Zulip Chat Archive

Stream: lean4

Topic: Syntactic discrepancies on comma-separated lists


Adrien Champion (May 06 2022 at 14:00):

Lean 4 is inconsistent in the way it parses comma-separated lists in commands and terms. My
understanding is that the nominal shape uses manyIndent as in structure-instance parsing
which allows the following styles:

structure Pair (α : Type _) (β : Type _) where
  fst: α
  snd: β

def noSep : Pair Nat String := {
  fst := 7
  snd := "seven"
}
def commaSep : Pair Nat String := {
  fst := 7,
  snd := "seven"
}
def commaSepTrail : Pair Nat String := {
  fst := 7,
  snd := "seven",
}

The first and last styles have the nice property that all lines are homogeneous which arguably
simplifies edits.

But not all comma-separated lists work this way. In class/structure definitions for instance,
extends takes a list of classes/types which has to be comma-separated with no trailing comma.

class Class1
class Class2

class Class3
extends
  Class1,
  Class2

-- does not compile
class Class3
extends
  Class1
  Class2
-- does not compile
class Class3
extends
  Class1,
  Class2,

This is not the only place this happens. The parser rule for extends
uses sepBy1, looking for that in src/Lean/Parser/Command.lean yields the following

sepBy1 is used in other src/Lean/Parser/* files but I'm not knowledgeable enough to (easily)
discern whether having the more flexible list parser would make sense.

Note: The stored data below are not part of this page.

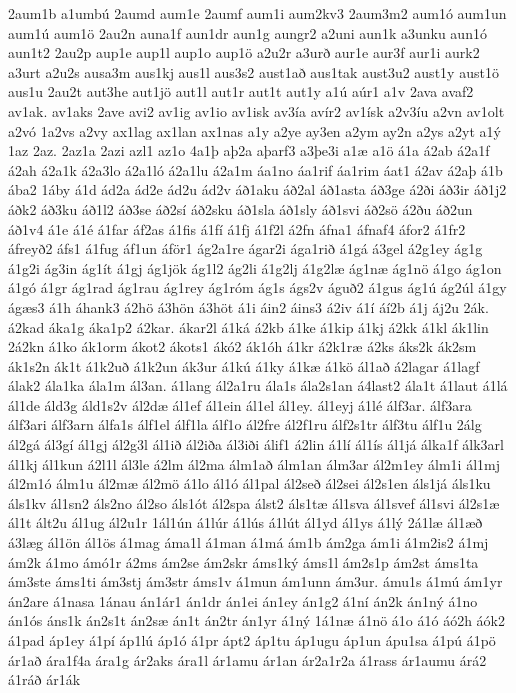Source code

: {2aum1b
a1umbú
2aumd
aum1e
2aumf
aum1i
aum2kv3
2aum3m2
aum1ó
aum1un
aum1ú
aum1ö
2au2n
auna1f
aun1dr
aun1g
aungr2
a2uni
aun1k
a3unku
aun1ó
aun1t2
2au2p
aup1e
aup1l
aup1o
aup1ö
a2u2r
a3urð
aur1e
aur3f
aur1i
aurk2
a3urt
a2u2s
ausa3m
aus1kj
aus1l
aus3s2
aust1að
aus1tak
aust3u2
aust1y
aust1ö
aus1u
2au2t
aut3he
aut1jö
aut1l
aut1r
aut1t
aut1y
a1ú
aúr1
a1v
2ava
avaf2
av1ak.
av1aks
2ave
avi2
av1ig
av1io
av1isk
av3ía
avír2
av1ísk
a2v3íu
a2vn
av1olt
a2vó
1a2vs
a2vy
ax1lag
ax1lan
ax1nas
a1y
a2ye
ay3en
a2ym
ay2n
a2ys
a2yt
a1ý
1az
2az.
2az1a
2azi
azl1
az1o
4a1þ
aþ2a
aþarf3
a3þe3i
a1æ
a1ö
á1a
á2ab
á2a1f
á2ah
á2a1k
á2a3lo
á2a1ló
á2a1lu
á2a1m
áa1no
áa1rif
áa1rim
áat1
á2av
á2aþ
á1b
ába2
1áby
á1d
ád2a
ád2e
ád2u
ád2v
áð1aku
áð2al
áð1asta
áð3ge
á2ði
áð3ir
áð1j2
áðk2
áð3ku
áð1l2
áð3se
áð2sí
áð2sku
áð1sla
áð1sly
áð1svi
áð2sö
á2ðu
áð2un
áð1v4
á1e
á1é
á1far
áf2as
á1fis
á1fí
á1fj
á1f2l
á2fn
áfna1
áfnaf4
áfor2
á1fr2
áfreyð2
áfs1
á1fug
áf1un
áför1
ág2a1re
ágar2i
ága1rið
á1gá
á3gel
á2g1ey
ág1g
á1g2i
ág3in
ág1ít
á1gj
ág1jök
ág1l2
ág2li
á1g2lj
á1g2læ
ág1næ
ág1nö
á1go
ág1on
á1gó
á1gr
ág1rad
ág1rau
ág1rey
ág1róm
ág1s
ágs2v
águð2
á1gus
ág1ú
ág2úl
á1gy
ágæs3
á1h
áhank3
á2hö
á3hön
á3höt
á1i
áin2
áins3
á2iv
á1í
áí2b
á1j
áj2u
2ák.
á2kad
áka1g
áka1p2
á2kar.
ákar2l
á1ká
á2kb
á1ke
á1kip
á1kj
á2kk
á1kl
ák1lin
2á2kn
á1ko
ák1orm
ákot2
ákots1
ákó2
ák1óh
á1kr
á2k1ræ
á2ks
áks2k
ák2sm
ák1s2n
ák1t
á1k2uð
á1k2un
ák3ur
á1kú
á1ky
á1kæ
á1kö
ál1að
á2lagar
á1lagf
álak2
ála1ka
ála1m
ál3an.
á1lang
ál2a1ru
ála1s
ála2s1an
á4last2
ála1t
á1laut
á1lá
ál1de
áld3g
áld1s2v
ál2dæ
ál1ef
ál1ein
ál1el
ál1ey.
ál1eyj
á1lé
álf3ar.
álf3ara
álf3ari
álf3arn
álfa1s
álf1el
álf1la
álf1o
ál2fre
ál2f1ru
álf2s1tr
álf3tu
álf1u
2álg
ál2gá
ál3gí
ál1gj
ál2g3l
ál1ið
ál2iða
ál3iði
álif1
á2lin
á1lí
ál1ís
ál1já
álka1f
álk3arl
ál1kj
ál1kun
á2l1l
ál3le
á2lm
ál2ma
álm1að
álm1an
álm3ar
ál2m1ey
álm1i
ál1mj
ál2m1ó
álm1u
ál2mæ
ál2mö
á1lo
ál1ó
ál1pal
ál2seð
ál2sei
ál2s1en
áls1já
áls1ku
áls1kv
ál1sn2
áls2no
ál2so
áls1ót
ál2spa
álst2
áls1tæ
ál1sva
ál1svef
ál1svi
ál2s1æ
ál1t
ált2u
ál1ug
ál2u1r
1ál1ún
á1lúr
á1lús
á1lút
ál1yd
ál1ys
á1lý
2á1læ
ál1æð
á3læg
ál1ön
ál1ös
á1mag
áma1l
á1man
á1má
ám1b
ám2ga
ám1i
á1m2is2
á1mj
ám2k
á1mo
ámó1r
á2ms
ám2se
ám2skr
áms1ký
áms1l
ám2s1p
ám2st
áms1ta
ám3ste
áms1ti
ám3stj
ám3str
áms1v
á1mun
ám1unn
ám3ur.
ámu1s
á1mú
ám1yr
án2are
á1nasa
1ánau
án1ár1
án1dr
án1ei
án1ey
án1g2
á1ní
án2k
án1ný
á1no
án1ós
áns1k
án2s1t
án2sæ
án1t
án2tr
án1yr
á1ný
1á1næ
á1nö
á1o
á1ó
áó2h
áók2
á1pad
áp1ey
á1pí
áp1lú
áp1ó
á1pr
ápt2
áp1tu
áp1ugu
áp1un
ápu1sa
á1pú
á1pö
ár1að
ára1f4a
ára1g
ár2aks
ára1l
ár1amu
ár1an
ár2a1r2a
á1rass
ár1aumu
árá2
á1ráð
ár1ák
}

I was wondering whether there is interest in fixing (some of) these discrepancies. I would be glad
to contribute on this matter if there is interest, although it's not clear to me how involved such a
contribution would get and how deep an understanding of Lean's internals I would need.

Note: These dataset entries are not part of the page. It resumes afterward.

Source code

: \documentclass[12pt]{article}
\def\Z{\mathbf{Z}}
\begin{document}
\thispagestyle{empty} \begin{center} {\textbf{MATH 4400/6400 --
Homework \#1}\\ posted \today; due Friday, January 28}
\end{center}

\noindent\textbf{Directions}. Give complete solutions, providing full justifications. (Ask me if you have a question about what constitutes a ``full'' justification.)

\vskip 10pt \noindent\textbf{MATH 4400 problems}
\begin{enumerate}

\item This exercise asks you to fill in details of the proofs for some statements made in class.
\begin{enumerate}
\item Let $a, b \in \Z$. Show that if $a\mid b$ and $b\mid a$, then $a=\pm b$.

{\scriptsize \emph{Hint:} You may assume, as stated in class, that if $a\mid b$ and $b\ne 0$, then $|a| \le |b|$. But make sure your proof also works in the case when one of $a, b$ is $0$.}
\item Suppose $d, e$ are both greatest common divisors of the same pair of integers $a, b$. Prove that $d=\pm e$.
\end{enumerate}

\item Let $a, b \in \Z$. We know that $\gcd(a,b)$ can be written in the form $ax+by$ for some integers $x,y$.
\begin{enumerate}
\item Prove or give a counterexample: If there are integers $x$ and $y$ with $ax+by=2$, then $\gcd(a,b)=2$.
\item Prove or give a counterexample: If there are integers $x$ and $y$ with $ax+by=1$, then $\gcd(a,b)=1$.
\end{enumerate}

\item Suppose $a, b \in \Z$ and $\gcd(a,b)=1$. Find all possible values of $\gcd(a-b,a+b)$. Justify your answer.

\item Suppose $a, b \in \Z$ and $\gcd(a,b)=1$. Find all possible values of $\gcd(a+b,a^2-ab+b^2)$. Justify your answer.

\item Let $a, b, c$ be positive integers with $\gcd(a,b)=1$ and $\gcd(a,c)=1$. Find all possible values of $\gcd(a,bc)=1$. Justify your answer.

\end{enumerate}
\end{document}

Leonardo de Moura (May 06 2022 at 20:13):

It would be great to get feedback on this proposal. Some of the examples you provided are great targets for a whitespace sensitivity, but others are not (e.g., universe parameters .{ <ids> }).
Regarding the implementation itself, I think this is not a good match for first-time contributors because of staging issues. The person making the change must understand really well the staging mechanism we use to bootstrap Lean.

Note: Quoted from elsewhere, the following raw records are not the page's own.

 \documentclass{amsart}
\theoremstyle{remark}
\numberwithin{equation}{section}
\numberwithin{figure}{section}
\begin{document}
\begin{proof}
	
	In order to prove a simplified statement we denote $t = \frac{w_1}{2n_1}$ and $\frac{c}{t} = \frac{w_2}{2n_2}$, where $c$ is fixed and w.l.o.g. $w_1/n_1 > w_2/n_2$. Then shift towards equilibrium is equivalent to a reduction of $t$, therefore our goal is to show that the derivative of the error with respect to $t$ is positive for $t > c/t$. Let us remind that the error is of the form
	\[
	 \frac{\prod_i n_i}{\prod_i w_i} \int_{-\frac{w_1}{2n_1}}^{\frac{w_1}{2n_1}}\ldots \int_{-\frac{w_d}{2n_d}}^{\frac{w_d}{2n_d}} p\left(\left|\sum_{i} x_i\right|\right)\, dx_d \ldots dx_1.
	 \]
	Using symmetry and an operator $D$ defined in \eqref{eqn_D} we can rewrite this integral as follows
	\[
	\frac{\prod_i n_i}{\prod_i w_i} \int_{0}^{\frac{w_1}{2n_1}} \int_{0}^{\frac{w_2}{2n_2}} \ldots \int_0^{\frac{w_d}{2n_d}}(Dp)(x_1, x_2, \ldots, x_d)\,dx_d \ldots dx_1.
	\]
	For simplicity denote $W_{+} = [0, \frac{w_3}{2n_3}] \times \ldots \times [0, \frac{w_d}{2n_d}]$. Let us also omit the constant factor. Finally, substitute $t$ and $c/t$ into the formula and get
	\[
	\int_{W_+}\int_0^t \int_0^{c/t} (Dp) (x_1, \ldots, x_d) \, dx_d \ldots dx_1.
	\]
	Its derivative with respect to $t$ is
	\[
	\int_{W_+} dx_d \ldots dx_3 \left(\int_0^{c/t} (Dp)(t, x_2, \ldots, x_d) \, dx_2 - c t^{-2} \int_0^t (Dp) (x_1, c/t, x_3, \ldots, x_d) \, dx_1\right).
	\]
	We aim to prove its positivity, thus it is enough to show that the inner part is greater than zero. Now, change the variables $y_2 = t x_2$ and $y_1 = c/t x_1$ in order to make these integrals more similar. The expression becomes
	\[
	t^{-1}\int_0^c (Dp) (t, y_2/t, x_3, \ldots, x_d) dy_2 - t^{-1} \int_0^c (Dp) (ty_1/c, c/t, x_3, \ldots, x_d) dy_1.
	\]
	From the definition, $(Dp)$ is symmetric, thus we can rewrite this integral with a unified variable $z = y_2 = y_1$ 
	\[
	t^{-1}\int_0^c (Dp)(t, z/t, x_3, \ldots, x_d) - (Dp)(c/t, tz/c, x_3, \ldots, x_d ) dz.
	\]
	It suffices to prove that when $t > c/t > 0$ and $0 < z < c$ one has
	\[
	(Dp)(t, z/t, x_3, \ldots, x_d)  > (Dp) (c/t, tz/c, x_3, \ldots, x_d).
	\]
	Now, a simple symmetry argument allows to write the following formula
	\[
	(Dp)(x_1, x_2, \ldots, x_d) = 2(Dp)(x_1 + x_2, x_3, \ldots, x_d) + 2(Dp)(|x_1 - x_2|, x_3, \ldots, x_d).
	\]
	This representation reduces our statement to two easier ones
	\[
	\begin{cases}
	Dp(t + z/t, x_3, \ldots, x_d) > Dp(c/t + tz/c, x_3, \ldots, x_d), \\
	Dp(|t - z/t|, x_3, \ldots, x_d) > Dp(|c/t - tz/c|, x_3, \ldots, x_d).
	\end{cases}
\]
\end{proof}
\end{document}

Mario Carneiro (May 06 2022 at 23:44):

While I'm not sure about adding whitespace sensitivity (which needs individual review), I think that adding an optional final separator to ~everywhere sepBy1 is used is a very nice quality of life improvement. That is, rw [a, b] works so rw [a, b,] should also work

Arthur Paulino (May 06 2022 at 23:53):

Mario Carneiro said:

That is, rw [a, b] works so rw [a, b,] should also work

I have mixed feeling about it. Seems like another degree of freedom for us to tame new contributors with a formatting rule in mathlib. How do you see it improving UX?

Mario Carneiro (May 07 2022 at 00:07):

It is quite annoying for edit distance stuff. If I have something like

rw [
  foo, bar, baz,
  qux, gla
]

then if I delete gla I have to remove the comma before it too, and if I delete qux then I have to also remove the comma on the previous line. Since it's a syntax error otherwise, I'm not getting any compiler advice in the meantime, so I can't easily remove qux and undo to see the difference between the goal states (this is more important for simp thanrw since simp doesn't get mid-tactic goal states). This also increases the number of changed lines for git purposes, which can make reviewing harder (did they also change foo to foo' or something? No, it's just the comma at the end that changed).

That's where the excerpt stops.